### RECORDS SUPPLIED
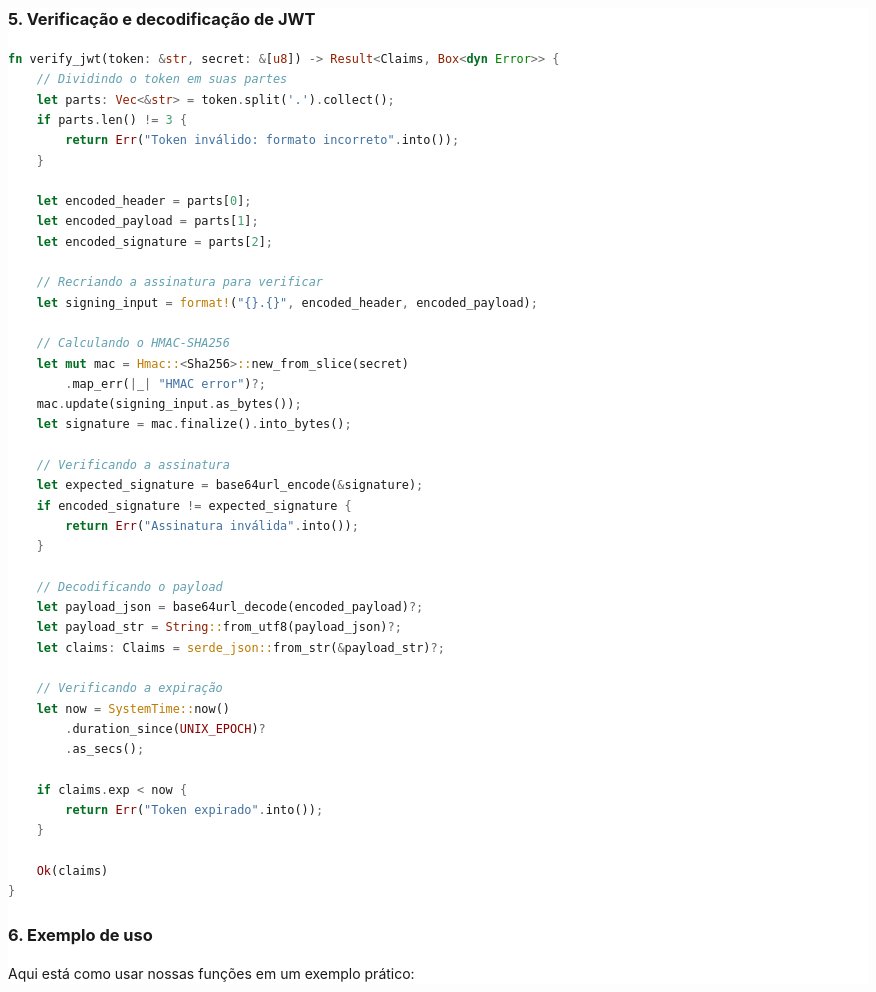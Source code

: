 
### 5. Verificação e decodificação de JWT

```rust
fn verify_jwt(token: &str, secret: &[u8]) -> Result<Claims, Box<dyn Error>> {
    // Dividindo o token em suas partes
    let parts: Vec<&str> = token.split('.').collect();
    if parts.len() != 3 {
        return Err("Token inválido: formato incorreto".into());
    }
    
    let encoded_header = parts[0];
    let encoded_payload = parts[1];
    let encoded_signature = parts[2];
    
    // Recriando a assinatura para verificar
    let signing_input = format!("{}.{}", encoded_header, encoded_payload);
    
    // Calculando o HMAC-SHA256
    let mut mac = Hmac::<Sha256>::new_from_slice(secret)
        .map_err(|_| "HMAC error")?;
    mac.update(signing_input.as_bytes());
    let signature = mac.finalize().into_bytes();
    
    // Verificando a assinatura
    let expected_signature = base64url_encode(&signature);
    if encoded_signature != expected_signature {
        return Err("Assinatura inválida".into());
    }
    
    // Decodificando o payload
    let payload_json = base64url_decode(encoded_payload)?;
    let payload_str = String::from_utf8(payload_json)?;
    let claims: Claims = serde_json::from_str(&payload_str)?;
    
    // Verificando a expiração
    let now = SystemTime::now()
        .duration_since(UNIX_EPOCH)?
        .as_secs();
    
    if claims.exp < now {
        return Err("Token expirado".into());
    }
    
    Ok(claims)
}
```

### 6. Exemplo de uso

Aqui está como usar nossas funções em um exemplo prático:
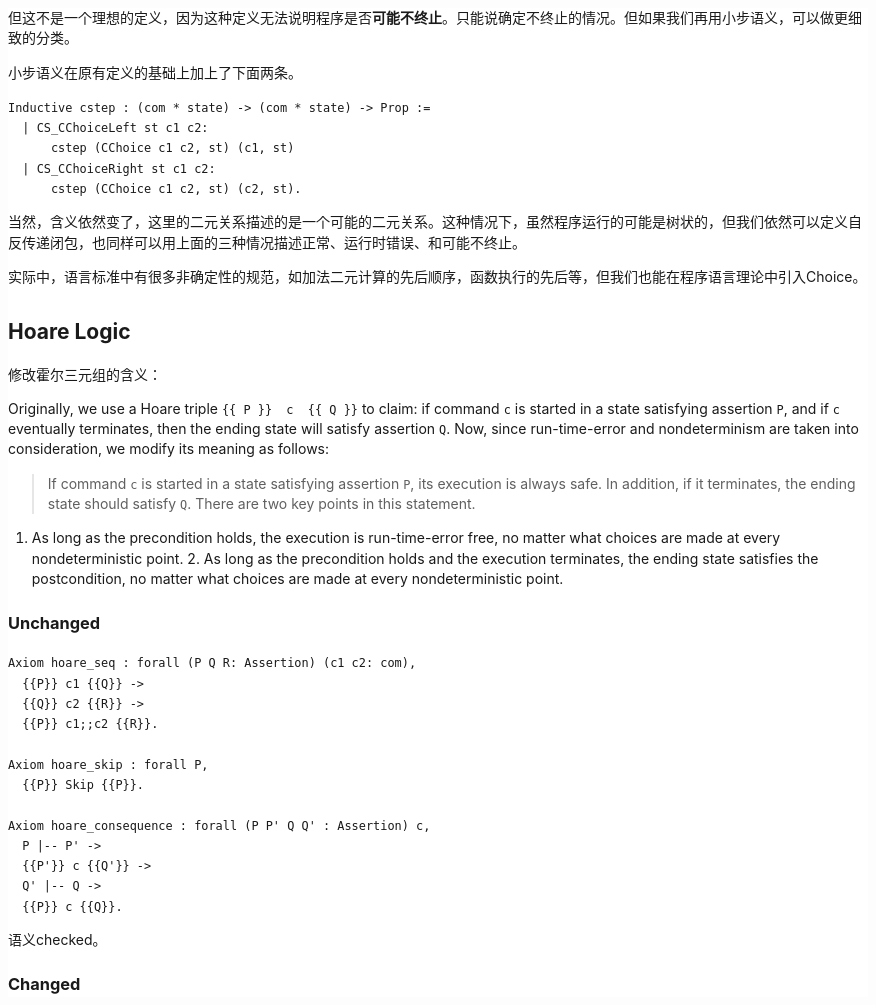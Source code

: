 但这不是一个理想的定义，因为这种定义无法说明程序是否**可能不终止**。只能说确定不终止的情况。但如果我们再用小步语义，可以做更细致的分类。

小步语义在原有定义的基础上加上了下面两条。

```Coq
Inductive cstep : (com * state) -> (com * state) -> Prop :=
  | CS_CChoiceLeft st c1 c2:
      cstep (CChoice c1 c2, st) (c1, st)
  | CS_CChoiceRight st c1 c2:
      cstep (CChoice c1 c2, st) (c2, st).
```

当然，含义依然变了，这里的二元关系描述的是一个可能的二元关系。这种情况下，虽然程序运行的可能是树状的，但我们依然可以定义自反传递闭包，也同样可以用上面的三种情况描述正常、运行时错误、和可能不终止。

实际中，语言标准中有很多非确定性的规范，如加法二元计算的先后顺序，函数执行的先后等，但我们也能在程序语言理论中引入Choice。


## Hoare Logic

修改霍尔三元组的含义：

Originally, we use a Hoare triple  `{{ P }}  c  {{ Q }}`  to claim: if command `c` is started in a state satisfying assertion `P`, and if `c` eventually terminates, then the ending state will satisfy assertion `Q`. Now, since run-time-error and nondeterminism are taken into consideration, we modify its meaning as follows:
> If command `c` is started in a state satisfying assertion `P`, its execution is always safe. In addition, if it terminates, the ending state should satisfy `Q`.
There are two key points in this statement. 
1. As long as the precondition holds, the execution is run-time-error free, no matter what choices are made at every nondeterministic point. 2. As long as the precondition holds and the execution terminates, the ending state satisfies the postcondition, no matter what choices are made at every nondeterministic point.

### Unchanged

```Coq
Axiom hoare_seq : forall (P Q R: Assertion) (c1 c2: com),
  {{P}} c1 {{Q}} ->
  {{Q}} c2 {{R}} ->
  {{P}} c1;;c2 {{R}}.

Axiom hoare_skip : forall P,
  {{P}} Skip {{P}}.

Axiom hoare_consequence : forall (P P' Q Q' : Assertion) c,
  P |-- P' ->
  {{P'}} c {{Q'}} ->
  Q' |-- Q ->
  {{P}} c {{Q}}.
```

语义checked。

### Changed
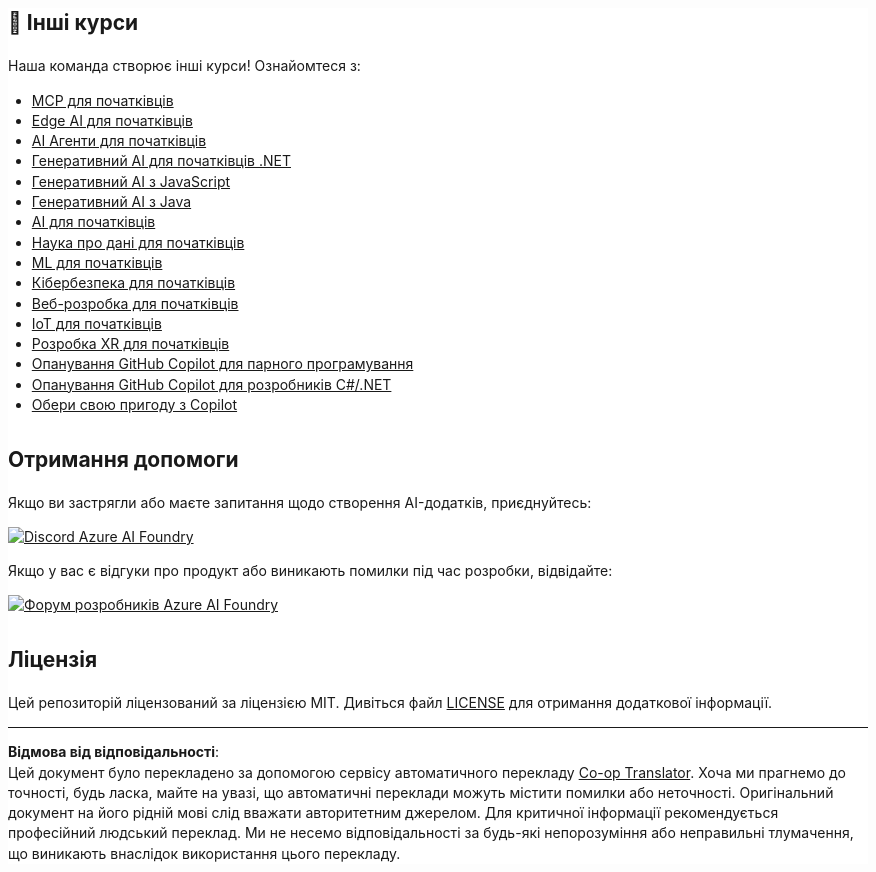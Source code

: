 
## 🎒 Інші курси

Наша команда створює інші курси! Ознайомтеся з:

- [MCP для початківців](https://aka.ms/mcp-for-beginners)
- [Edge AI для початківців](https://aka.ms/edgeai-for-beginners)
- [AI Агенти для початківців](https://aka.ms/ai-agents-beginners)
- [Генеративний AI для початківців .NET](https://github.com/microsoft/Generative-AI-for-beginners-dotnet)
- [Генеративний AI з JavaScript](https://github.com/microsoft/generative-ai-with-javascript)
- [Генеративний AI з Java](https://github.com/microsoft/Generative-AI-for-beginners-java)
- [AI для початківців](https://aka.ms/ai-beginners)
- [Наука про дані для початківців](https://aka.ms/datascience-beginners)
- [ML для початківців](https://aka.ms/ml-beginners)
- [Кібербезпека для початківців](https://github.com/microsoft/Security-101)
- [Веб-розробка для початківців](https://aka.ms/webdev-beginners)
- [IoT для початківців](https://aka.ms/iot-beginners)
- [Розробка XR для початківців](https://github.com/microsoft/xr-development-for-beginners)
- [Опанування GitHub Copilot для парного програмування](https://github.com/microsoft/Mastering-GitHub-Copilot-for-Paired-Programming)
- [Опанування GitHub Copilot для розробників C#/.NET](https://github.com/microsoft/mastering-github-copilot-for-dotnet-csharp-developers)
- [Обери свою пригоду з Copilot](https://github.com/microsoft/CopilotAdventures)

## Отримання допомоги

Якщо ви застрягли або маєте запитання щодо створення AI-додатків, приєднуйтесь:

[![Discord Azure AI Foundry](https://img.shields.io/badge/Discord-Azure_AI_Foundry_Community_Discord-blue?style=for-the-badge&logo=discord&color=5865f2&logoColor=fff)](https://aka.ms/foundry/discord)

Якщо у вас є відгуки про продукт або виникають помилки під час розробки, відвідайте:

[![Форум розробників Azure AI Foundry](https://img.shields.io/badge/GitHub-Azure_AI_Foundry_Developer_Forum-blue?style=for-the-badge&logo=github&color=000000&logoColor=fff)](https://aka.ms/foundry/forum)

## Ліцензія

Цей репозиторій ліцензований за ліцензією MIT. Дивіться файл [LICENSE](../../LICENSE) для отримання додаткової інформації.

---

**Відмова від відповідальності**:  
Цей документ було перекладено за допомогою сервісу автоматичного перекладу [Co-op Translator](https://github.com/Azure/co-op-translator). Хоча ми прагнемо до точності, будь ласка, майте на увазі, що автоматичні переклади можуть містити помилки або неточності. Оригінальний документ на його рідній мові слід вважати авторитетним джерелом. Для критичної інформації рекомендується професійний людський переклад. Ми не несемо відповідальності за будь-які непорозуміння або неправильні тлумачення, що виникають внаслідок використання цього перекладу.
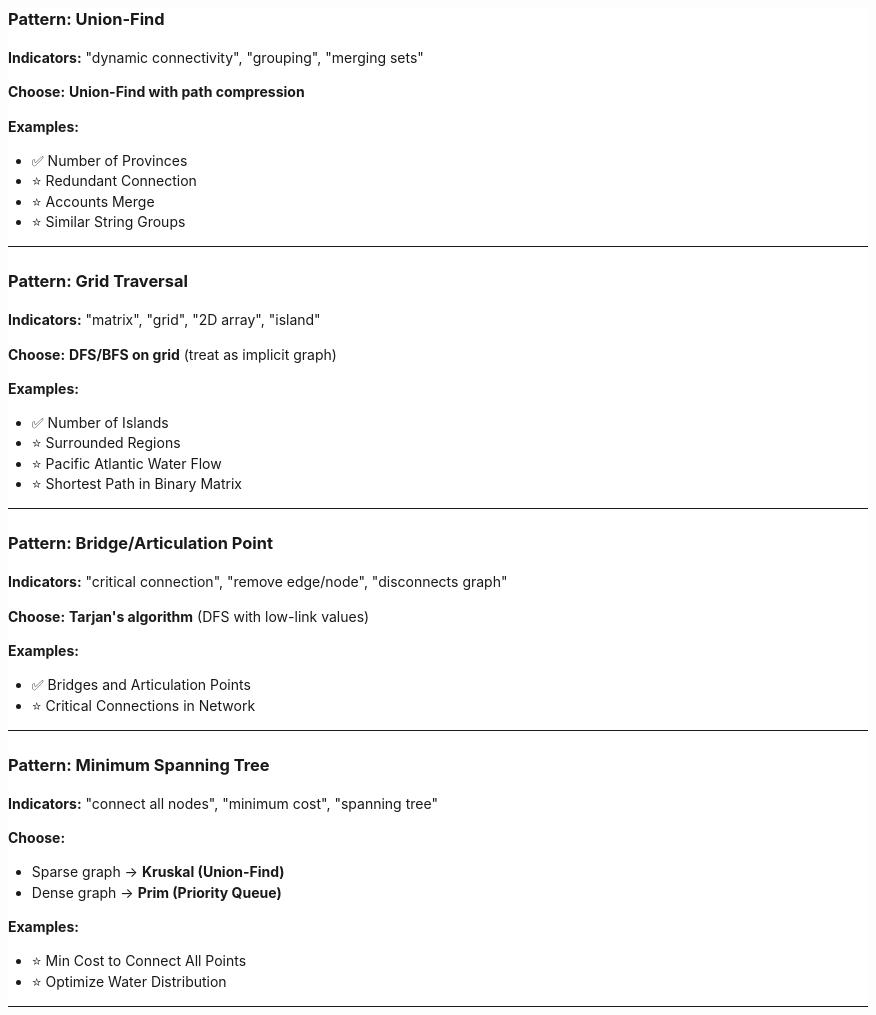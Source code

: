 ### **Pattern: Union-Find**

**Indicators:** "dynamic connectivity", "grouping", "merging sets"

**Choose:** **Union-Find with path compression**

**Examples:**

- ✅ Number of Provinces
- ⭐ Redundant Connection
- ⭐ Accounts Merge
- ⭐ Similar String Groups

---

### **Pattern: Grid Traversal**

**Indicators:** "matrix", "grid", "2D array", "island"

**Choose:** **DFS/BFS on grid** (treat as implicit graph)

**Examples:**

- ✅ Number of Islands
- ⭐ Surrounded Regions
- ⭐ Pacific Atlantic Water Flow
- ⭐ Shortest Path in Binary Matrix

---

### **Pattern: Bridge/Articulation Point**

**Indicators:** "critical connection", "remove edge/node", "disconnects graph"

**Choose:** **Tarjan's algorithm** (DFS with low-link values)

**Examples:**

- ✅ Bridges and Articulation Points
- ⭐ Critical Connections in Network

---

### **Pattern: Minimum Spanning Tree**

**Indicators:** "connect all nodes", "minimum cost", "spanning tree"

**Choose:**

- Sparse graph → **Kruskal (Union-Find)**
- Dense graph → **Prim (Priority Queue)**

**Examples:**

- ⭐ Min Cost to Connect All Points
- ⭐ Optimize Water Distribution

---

### EXERCISE
Show all lines in the preceding material that have "Опанування" in them.

### RESULT BELOW
- [Опанування GitHub Copilot для парного програмування](https://github.com/microsoft/Mastering-GitHub-Copilot-for-Paired-Programming)
- [Опанування GitHub Copilot для розробників C#/.NET](https://github.com/microsoft/mastering-github-copilot-for-dotnet-csharp-developers)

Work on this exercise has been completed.